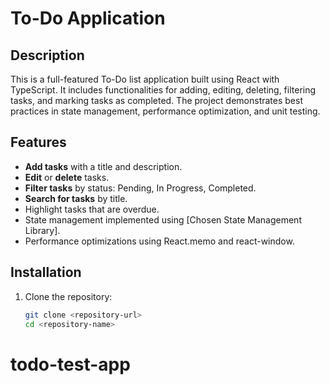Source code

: # To-Do Application

## Description

This is a full-featured To-Do list application built using React with TypeScript. It includes functionalities for adding, editing, deleting, filtering tasks, and marking tasks as completed. The project demonstrates best practices in state management, performance optimization, and unit testing.

## Features

- **Add tasks** with a title and description.
- **Edit** or **delete** tasks.
- **Filter tasks** by status: Pending, In Progress, Completed.
- **Search for tasks** by title.
- Highlight tasks that are overdue.
- State management implemented using [Chosen State Management Library].
- Performance optimizations using React.memo and react-window.

## Installation

1. Clone the repository:
   ```bash
   git clone <repository-url>
   cd <repository-name>
   ```
# todo-test-app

→ Exercise:
Going through the material, find each line with the string "title". Then state only how many there are.

→ Exercise response:
2